**EXTRACTED MATERIAL:**
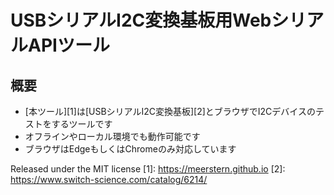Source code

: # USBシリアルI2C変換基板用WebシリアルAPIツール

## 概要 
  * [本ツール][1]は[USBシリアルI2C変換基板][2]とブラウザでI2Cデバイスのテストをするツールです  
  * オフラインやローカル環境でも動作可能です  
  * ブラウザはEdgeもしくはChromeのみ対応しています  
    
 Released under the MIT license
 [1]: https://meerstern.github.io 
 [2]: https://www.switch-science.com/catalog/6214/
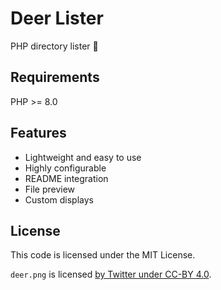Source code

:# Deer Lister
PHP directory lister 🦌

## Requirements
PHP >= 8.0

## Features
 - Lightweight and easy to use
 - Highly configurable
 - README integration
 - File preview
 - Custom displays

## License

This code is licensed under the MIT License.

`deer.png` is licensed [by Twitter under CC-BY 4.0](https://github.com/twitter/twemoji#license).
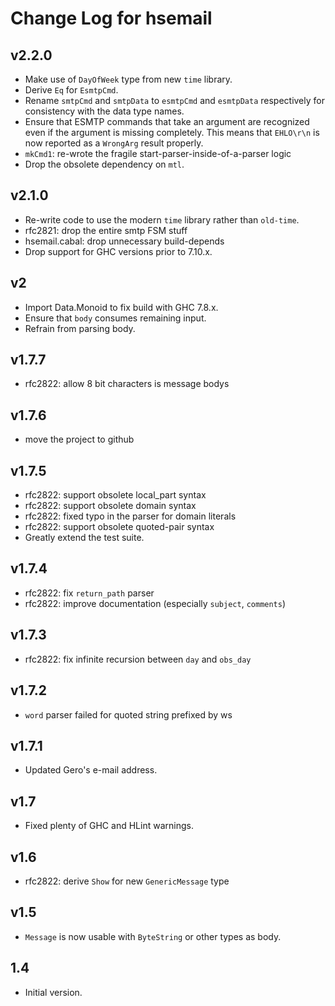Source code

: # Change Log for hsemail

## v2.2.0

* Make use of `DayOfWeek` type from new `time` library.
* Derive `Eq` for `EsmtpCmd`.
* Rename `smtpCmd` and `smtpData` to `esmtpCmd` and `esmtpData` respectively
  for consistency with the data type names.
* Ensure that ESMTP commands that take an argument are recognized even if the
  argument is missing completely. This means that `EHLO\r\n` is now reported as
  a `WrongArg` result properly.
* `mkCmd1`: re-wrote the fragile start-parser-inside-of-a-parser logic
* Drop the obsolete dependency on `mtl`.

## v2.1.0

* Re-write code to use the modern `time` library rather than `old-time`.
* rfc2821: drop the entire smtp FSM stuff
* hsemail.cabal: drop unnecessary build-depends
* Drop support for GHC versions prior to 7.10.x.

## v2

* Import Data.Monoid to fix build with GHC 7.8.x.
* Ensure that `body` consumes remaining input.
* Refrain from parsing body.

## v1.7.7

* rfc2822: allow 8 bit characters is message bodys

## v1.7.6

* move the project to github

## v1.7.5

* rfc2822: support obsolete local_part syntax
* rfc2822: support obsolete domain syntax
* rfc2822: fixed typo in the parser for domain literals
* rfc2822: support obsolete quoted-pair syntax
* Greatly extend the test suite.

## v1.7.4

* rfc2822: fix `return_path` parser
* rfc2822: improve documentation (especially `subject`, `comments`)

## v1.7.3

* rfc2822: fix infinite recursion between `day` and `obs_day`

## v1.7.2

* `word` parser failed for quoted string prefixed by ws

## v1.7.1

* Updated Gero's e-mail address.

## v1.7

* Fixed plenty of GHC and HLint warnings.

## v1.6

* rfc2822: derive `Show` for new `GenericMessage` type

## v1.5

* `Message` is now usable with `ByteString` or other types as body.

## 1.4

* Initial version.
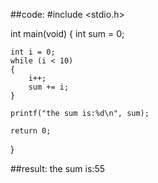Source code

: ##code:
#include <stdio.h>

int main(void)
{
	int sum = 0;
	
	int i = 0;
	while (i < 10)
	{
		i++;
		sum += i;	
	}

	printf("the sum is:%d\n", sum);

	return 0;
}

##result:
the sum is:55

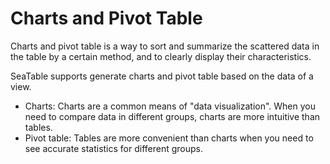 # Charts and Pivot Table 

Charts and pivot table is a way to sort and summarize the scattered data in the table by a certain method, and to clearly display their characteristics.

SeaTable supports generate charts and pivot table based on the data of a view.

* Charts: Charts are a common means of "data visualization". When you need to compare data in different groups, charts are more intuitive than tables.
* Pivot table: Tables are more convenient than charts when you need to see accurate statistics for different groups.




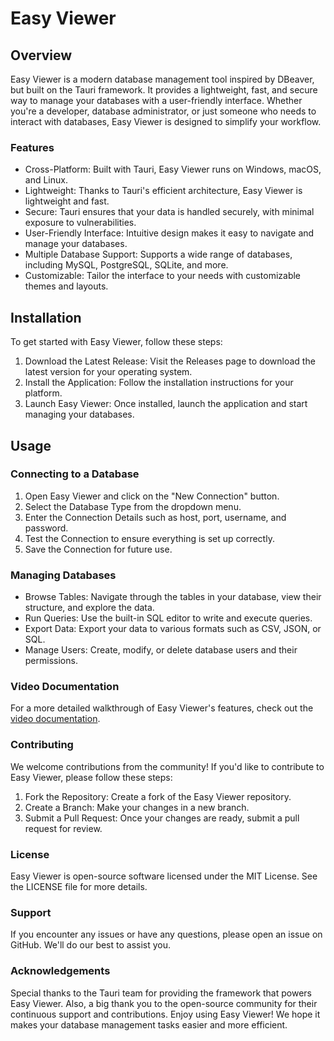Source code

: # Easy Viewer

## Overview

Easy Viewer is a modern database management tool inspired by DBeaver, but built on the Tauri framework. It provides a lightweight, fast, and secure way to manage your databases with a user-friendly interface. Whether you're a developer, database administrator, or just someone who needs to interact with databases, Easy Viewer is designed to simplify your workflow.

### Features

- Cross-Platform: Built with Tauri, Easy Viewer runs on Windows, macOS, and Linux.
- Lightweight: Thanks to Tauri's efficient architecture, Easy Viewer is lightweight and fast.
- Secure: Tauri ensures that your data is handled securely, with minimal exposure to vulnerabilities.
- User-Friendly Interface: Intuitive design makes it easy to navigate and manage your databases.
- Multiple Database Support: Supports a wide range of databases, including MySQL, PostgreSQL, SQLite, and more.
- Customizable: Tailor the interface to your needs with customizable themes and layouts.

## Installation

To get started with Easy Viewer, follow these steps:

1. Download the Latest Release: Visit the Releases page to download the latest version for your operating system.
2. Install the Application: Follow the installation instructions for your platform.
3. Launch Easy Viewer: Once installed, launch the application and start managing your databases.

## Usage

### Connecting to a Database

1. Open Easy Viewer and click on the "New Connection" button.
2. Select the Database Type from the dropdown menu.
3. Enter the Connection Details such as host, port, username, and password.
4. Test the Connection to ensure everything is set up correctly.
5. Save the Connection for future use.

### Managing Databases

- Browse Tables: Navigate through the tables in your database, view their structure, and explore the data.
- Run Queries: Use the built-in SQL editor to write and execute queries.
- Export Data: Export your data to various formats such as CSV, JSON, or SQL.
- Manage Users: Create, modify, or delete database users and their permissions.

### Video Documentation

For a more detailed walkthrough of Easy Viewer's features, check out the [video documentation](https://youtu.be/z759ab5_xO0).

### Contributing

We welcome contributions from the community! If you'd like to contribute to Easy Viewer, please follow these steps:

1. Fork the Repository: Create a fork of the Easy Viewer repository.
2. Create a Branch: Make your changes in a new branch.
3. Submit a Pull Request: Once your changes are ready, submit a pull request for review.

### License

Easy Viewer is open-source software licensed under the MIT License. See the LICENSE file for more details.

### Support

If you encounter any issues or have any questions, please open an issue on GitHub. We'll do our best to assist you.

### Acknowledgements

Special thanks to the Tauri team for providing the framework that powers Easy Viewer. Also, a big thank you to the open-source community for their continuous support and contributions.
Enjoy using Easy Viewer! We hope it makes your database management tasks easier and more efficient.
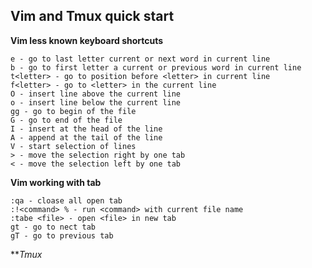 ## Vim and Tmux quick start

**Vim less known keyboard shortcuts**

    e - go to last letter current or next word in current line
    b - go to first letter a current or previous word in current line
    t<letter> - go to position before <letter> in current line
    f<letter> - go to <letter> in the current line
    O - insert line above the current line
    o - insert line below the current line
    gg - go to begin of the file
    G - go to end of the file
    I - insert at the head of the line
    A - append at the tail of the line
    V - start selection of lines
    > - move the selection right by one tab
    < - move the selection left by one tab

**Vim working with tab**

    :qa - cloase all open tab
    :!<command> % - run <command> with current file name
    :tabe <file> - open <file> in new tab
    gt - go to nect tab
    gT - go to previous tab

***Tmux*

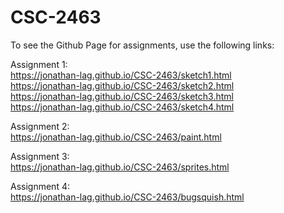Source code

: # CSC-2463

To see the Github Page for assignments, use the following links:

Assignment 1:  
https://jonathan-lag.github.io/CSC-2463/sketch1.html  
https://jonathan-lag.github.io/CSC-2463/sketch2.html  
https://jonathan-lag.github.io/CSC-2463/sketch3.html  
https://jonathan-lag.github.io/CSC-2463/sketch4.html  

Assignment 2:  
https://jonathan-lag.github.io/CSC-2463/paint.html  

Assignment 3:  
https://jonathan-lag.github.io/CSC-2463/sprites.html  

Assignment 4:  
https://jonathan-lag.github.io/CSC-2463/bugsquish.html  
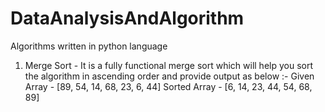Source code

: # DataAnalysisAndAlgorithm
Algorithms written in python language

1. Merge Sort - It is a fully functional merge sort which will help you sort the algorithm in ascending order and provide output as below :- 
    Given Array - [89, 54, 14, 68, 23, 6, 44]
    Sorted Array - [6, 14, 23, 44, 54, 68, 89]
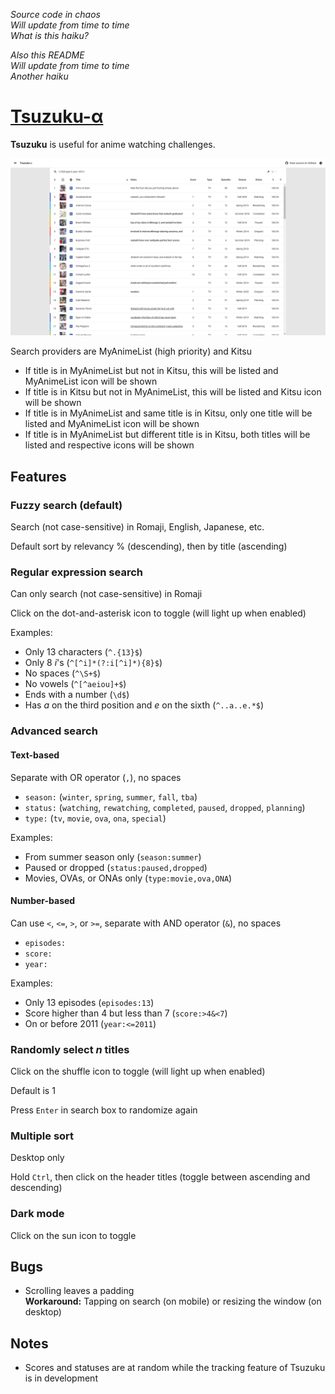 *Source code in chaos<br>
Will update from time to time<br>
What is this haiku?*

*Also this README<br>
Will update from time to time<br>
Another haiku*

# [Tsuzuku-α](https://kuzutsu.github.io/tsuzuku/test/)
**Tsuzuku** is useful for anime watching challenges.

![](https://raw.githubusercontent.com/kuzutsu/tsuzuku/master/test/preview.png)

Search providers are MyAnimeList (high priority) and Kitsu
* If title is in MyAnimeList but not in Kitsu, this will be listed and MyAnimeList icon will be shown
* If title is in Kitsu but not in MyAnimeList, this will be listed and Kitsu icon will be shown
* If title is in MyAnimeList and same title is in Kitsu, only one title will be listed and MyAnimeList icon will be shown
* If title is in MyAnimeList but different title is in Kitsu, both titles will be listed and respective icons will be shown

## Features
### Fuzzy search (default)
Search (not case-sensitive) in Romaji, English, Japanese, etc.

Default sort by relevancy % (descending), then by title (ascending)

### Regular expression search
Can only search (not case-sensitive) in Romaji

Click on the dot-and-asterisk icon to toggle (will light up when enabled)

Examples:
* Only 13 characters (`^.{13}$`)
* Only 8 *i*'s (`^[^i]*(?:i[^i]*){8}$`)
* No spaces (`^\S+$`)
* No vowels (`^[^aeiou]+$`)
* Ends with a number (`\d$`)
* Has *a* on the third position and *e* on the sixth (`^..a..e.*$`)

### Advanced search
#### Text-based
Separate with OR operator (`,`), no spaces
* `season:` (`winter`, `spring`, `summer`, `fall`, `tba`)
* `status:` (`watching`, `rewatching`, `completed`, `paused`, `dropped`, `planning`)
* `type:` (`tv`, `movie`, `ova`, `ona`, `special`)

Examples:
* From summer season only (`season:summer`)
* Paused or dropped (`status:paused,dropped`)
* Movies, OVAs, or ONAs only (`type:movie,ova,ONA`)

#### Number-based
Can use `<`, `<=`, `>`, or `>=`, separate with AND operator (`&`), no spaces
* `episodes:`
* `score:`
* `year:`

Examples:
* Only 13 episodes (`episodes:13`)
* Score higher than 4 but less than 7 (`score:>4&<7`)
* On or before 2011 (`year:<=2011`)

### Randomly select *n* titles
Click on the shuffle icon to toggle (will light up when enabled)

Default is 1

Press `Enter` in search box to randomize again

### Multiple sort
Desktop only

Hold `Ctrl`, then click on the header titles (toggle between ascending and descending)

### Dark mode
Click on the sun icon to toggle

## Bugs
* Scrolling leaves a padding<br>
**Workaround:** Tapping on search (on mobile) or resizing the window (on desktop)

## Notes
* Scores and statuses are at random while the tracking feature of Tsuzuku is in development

**TO DO:**
Using the records above, report how many lines include "toggle", with no words around the number.

**RESULT FOR THIS TASK:**
4